经过图像处理的送入到网络中的图像结果为:

# 将VOC_class字典的key和value进行翻转
new_voc_class = v:k for k,v in voc_classes.items()
# 将tfrecord中的图像进行展示
plt.figure(figsize=(15, 10))
i=0
# 从raw_datasets中选取3个样本，获取图像，大小，框的标注信息和类别信息
for image, width, height, boxes, boxes_category in raw_datasets.take(3):
    # 图像处理
    image, boxes = preprocess(image, boxes)
    # 进行绘图
    plt.subplot(1, 3, i+1)
    # 绘制图像
    plt.imshow(image[0])
    # 获取坐标区域
    ax = plt.gca()
    # 遍历所有的框
    for j in range(boxes.shape[0]):
        # 绘制框
        rect = Rectangle((boxes[j, 0], boxes[j, 1]), boxes[j, 2] -boxes[j, 0], boxes[j, 3]-boxes[j, 1], color='r', fill=False)
        # 将框显示在图像上
        ax.add_patch(rect)
        # 显示标注信息
        # 获取标注信息的id
        label_id = boxes_category[j]
        # 获取标准信息
        label = new_voc_class.get(label_id.numpy())
        # 将标注信息添加在图像上
        ax.text(boxes[j, 0], boxes[j, 1] + 8, label,color='w', size=11, backgroundcolor="none")
    # 下一个结果
    i += 1
# 显示图像
plt.show()

效果如下图所示:

2.模型构建

yoloV3的模型结构如下所示：整个v3结构里面，没有池化层和全连接层，网络的下采样是通过设置卷积的stride为2来达到的，每当通过这个卷积层之后图像的尺寸就会减小到一半。

2.1 基本组件

基本组件指蓝色方框内部分：

2.1.1 CBL

Yolov3网络结构中的最小组件，由Conv+Bn+Leaky_relu激活函数三者组成，

源码实现如下：

def ConvBlock(input_shape, filters, kernel_size, strides=(1, 1), padding=None):
    # padding根据步长的大小进行修改
    padding = 'valid' if strides == (2, 2) else 'same'
    # 输入
    inputs = tf.keras.Input(shape=input_shape)
    # 卷积层：加入L2正则化的卷积层
    conv = tf.keras.layers.Conv2D(filters, kernel_size=kernel_size, strides=strides,
                                  padding=padding, kernel_regularizer=tf.keras.regularizers.l2(l=5e-4))(inputs)
    # BN 层
    bn = tf.keras.layers.BatchNormalization()(conv)
    # 激活函数
    relu = tf.keras.layers.LeakyReLU(alpha=0.1)(bn)
    # 模型构建
    return tf.keras.Model(inputs=inputs, outputs=relu)

2.1.2 ResX

残差组件借鉴Resnet网络中的残差结构，让网络可以构建的更深,ResX由一个CBL和X个残差组件构成，是Yolov3中的大组件。
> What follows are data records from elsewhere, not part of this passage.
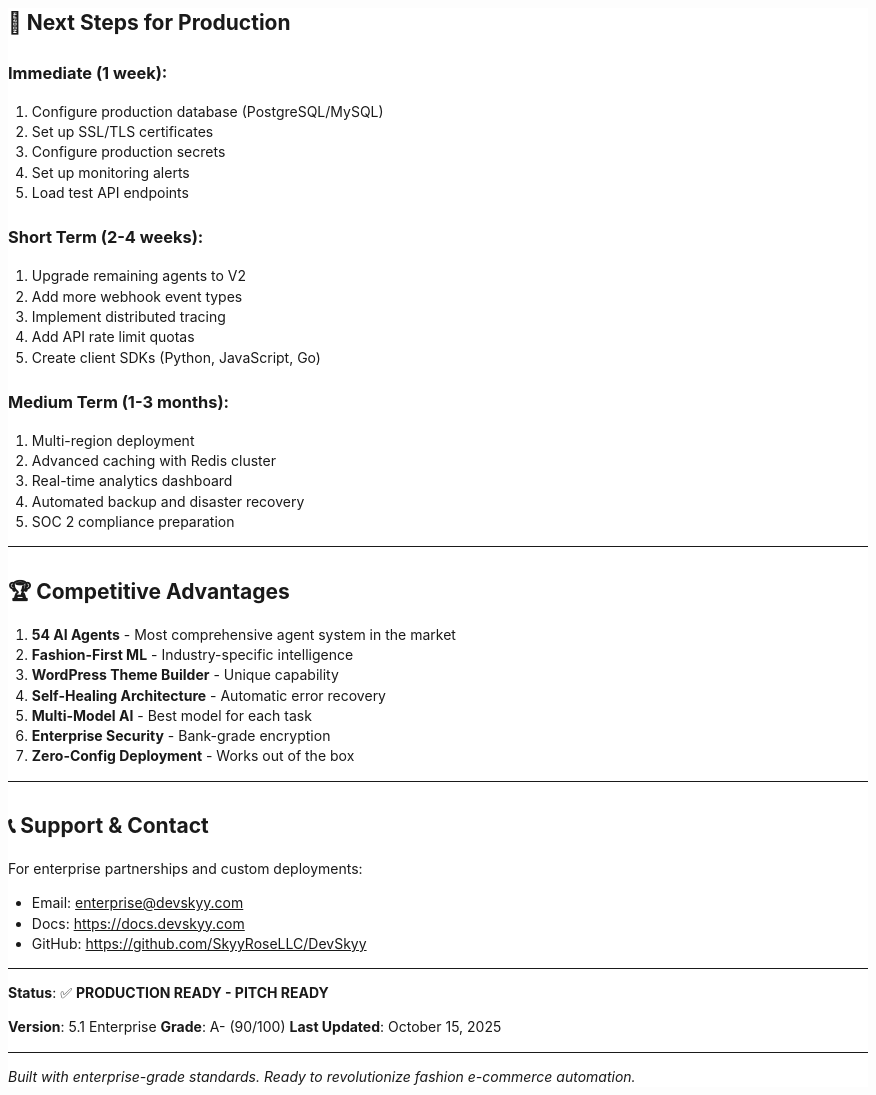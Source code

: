 ## 🎯 Next Steps for Production

### Immediate (1 week):
1. Configure production database (PostgreSQL/MySQL)
2. Set up SSL/TLS certificates
3. Configure production secrets
4. Set up monitoring alerts
5. Load test API endpoints

### Short Term (2-4 weeks):
1. Upgrade remaining agents to V2
2. Add more webhook event types
3. Implement distributed tracing
4. Add API rate limit quotas
5. Create client SDKs (Python, JavaScript, Go)

### Medium Term (1-3 months):
1. Multi-region deployment
2. Advanced caching with Redis cluster
3. Real-time analytics dashboard
4. Automated backup and disaster recovery
5. SOC 2 compliance preparation

---

## 🏆 Competitive Advantages

1. **54 AI Agents** - Most comprehensive agent system in the market
2. **Fashion-First ML** - Industry-specific intelligence
3. **WordPress Theme Builder** - Unique capability
4. **Self-Healing Architecture** - Automatic error recovery
5. **Multi-Model AI** - Best model for each task
6. **Enterprise Security** - Bank-grade encryption
7. **Zero-Config Deployment** - Works out of the box

---

## 📞 Support & Contact

For enterprise partnerships and custom deployments:
- Email: enterprise@devskyy.com
- Docs: https://docs.devskyy.com
- GitHub: https://github.com/SkyyRoseLLC/DevSkyy

---

**Status**: ✅ **PRODUCTION READY - PITCH READY**

**Version**: 5.1 Enterprise
**Grade**: A- (90/100)
**Last Updated**: October 15, 2025

---

*Built with enterprise-grade standards. Ready to revolutionize fashion e-commerce automation.*
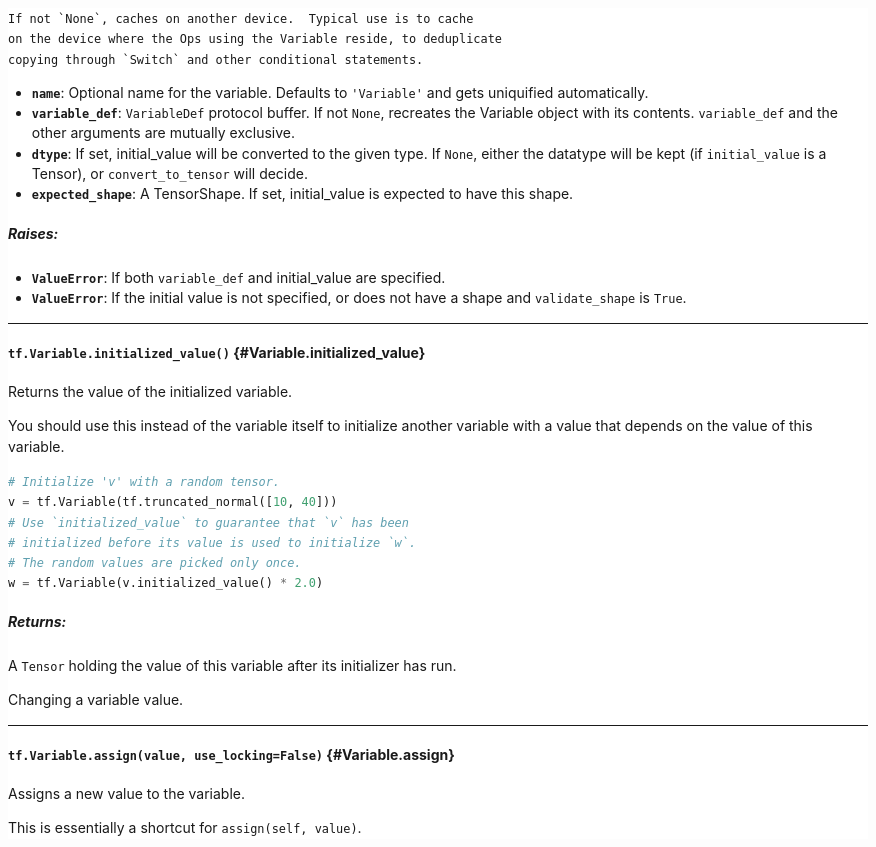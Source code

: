     If not `None`, caches on another device.  Typical use is to cache
    on the device where the Ops using the Variable reside, to deduplicate
    copying through `Switch` and other conditional statements.
*  <b>`name`</b>: Optional name for the variable. Defaults to `'Variable'` and gets
    uniquified automatically.
*  <b>`variable_def`</b>: `VariableDef` protocol buffer. If not `None`, recreates
    the Variable object with its contents. `variable_def` and the other
    arguments are mutually exclusive.
*  <b>`dtype`</b>: If set, initial_value will be converted to the given type.
    If `None`, either the datatype will be kept (if `initial_value` is
    a Tensor), or `convert_to_tensor` will decide.
*  <b>`expected_shape`</b>: A TensorShape. If set, initial_value is expected
    to have this shape.

##### Raises:


*  <b>`ValueError`</b>: If both `variable_def` and initial_value are specified.
*  <b>`ValueError`</b>: If the initial value is not specified, or does not have a
    shape and `validate_shape` is `True`.


- - -

#### `tf.Variable.initialized_value()` {#Variable.initialized_value}

Returns the value of the initialized variable.

You should use this instead of the variable itself to initialize another
variable with a value that depends on the value of this variable.

```python
# Initialize 'v' with a random tensor.
v = tf.Variable(tf.truncated_normal([10, 40]))
# Use `initialized_value` to guarantee that `v` has been
# initialized before its value is used to initialize `w`.
# The random values are picked only once.
w = tf.Variable(v.initialized_value() * 2.0)
```

##### Returns:

  A `Tensor` holding the value of this variable after its initializer
  has run.



Changing a variable value.

- - -

#### `tf.Variable.assign(value, use_locking=False)` {#Variable.assign}

Assigns a new value to the variable.

This is essentially a shortcut for `assign(self, value)`.
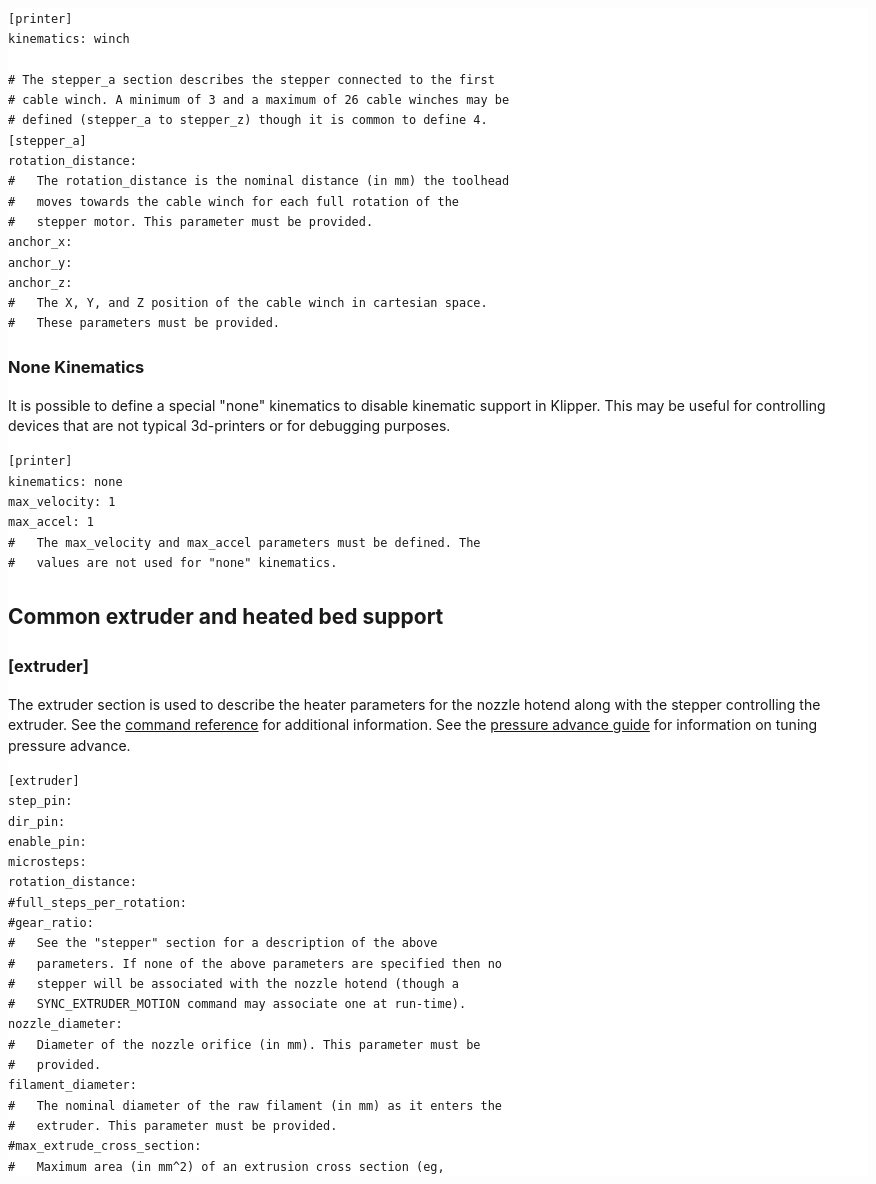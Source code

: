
 ```
[printer]
kinematics: winch

# The stepper_a section describes the stepper connected to the first
# cable winch. A minimum of 3 and a maximum of 26 cable winches may be
# defined (stepper_a to stepper_z) though it is common to define 4.
[stepper_a]
rotation_distance:
#   The rotation_distance is the nominal distance (in mm) the toolhead
#   moves towards the cable winch for each full rotation of the
#   stepper motor. This parameter must be provided.
anchor_x:
anchor_y:
anchor_z:
#   The X, Y, and Z position of the cable winch in cartesian space.
#   These parameters must be provided.
```

### None Kinematics

It is possible to define a special "none" kinematics to disable
kinematic support in Klipper. This may be useful for controlling
devices that are not typical 3d-printers or for debugging purposes.

```
[printer]
kinematics: none
max_velocity: 1
max_accel: 1
#   The max_velocity and max_accel parameters must be defined. The
#   values are not used for "none" kinematics.
```

## Common extruder and heated bed support

### [extruder]

The extruder section is used to describe the heater parameters for the
nozzle hotend along with the stepper controlling the extruder. See the
[command reference](G-Codes.md#extruder) for additional information.
See the [pressure advance guide](Pressure_Advance.md) for information
on tuning pressure advance.

```
[extruder]
step_pin:
dir_pin:
enable_pin:
microsteps:
rotation_distance:
#full_steps_per_rotation:
#gear_ratio:
#   See the "stepper" section for a description of the above
#   parameters. If none of the above parameters are specified then no
#   stepper will be associated with the nozzle hotend (though a
#   SYNC_EXTRUDER_MOTION command may associate one at run-time).
nozzle_diameter:
#   Diameter of the nozzle orifice (in mm). This parameter must be
#   provided.
filament_diameter:
#   The nominal diameter of the raw filament (in mm) as it enters the
#   extruder. This parameter must be provided.
#max_extrude_cross_section:
#   Maximum area (in mm^2) of an extrusion cross section (eg,
```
每个Res模块前面的CBL都起到下采样的作用。

def ResBlock(input_shape, filters, blocks):
    # 指定输入
    inputs = tf.keras.Input(shape=input_shape)
    # 对输入进行pad
    pad = tf.keras.layers.ZeroPadding2D(padding=((1, 0), (1, 0)))(inputs)
    # 卷积步长为2
    results = ConvBlock(pad.shape[1:], filters=filters,
                        kernel_size=(3, 3), strides=(2, 2))(pad)
    # 构建残差单元
    for i in range(blocks):
        # 卷积
        results_conv = ConvBlock(
            results.shape[1:], filters=filters // 2, kernel_size=(1, 1))(results)
        # 卷积
        results_conv = ConvBlock(
            results_conv.shape[1:], filters=filters, kernel_size=(3, 3))(results_conv)
        # 融和
        results = tf.keras.layers.Add()([results_conv, results])
    # 返回模型
    return tf.keras.Model(inputs=inputs, outputs=results)

2.2 BackBone

BackBone是DarkNet53构成,用来进行特征提取，主要是ResX模块。

def Body(input_shape):
    # 模型输入
    inputs = tf.keras.Input(shape=input_shape)
    # 卷积结果(batch, 416, 416, 32)
    cb = ConvBlock(inputs.shape[1:], filters=32, kernel_size=(3, 3))(
        inputs)  
    # 残差模块 (batch, 208, 208, 64)
    rb1 = ResBlock(cb.shape[1:], filters=64, blocks=1)(
        cb)  
    # (batch, 104, 104, 128)
    rb2 = ResBlock(rb1.shape[1:], filters=128, blocks=2)(
        rb1)  
    # (batch, 52, 52, 256)
    rb3 = ResBlock(rb2.shape[1:], filters=256, blocks=8)(
        rb2)  
    # (batch, 26, 26, 512)
    rb4 = ResBlock(rb3.shape[1:], filters=512, blocks=8)(
        rb3)  
    # (batch, 13, 13, 1024)
    rb5 = ResBlock(rb4.shape[1:], filters=1024, blocks=4)(
        rb4)  
    return tf.keras.Model(inputs=inputs, outputs=(rb5, rb4, rb3))

2.3 输出部分

输出是3个尺度输出的CBL串联结构：

def Output(input_shape, input_filters, output_filters):
    # 输入数据
    inputs = tf.keras.Input(shape=input_shape)
    # 输出连续的六个模块
    cb1 = ConvBlock(
        inputs.shape[1:], filters=input_filters, kernel_size=(1, 1))(inputs)
    cb2 = ConvBlock(
        cb1.shape[1:], filters=input_filters * 2, kernel_size=(3, 3))(cb1)
    cb3 = ConvBlock(cb2.shape[1:], filters=input_filters,
                    kernel_size=(1, 1))(cb2)
    cb4 = ConvBlock(
        cb3.shape[1:], filters=input_filters * 2, kernel_size=(3, 3))(cb3)
    cb5 = ConvBlock(cb4.shape[1:], filters=input_filters,
                    kernel_size=(1, 1))(cb4)
    cb6 = ConvBlock(
        cb5.shape[1:], filters=input_filters * 2, kernel_size=(3, 3))(cb5)
    # 最后的第七个卷积块
    cb7 = ConvBlock(
        cb6.shape[1:], filters=output_filters, kernel_size=(1, 1))(cb6)
    return tf.keras.Model(inputs=inputs, outputs=(cb5, cb7))

2.4 V3模型构建

将模型的backbone输出的特征图进行融合后送入到output模块，构建整个yoloV3模型。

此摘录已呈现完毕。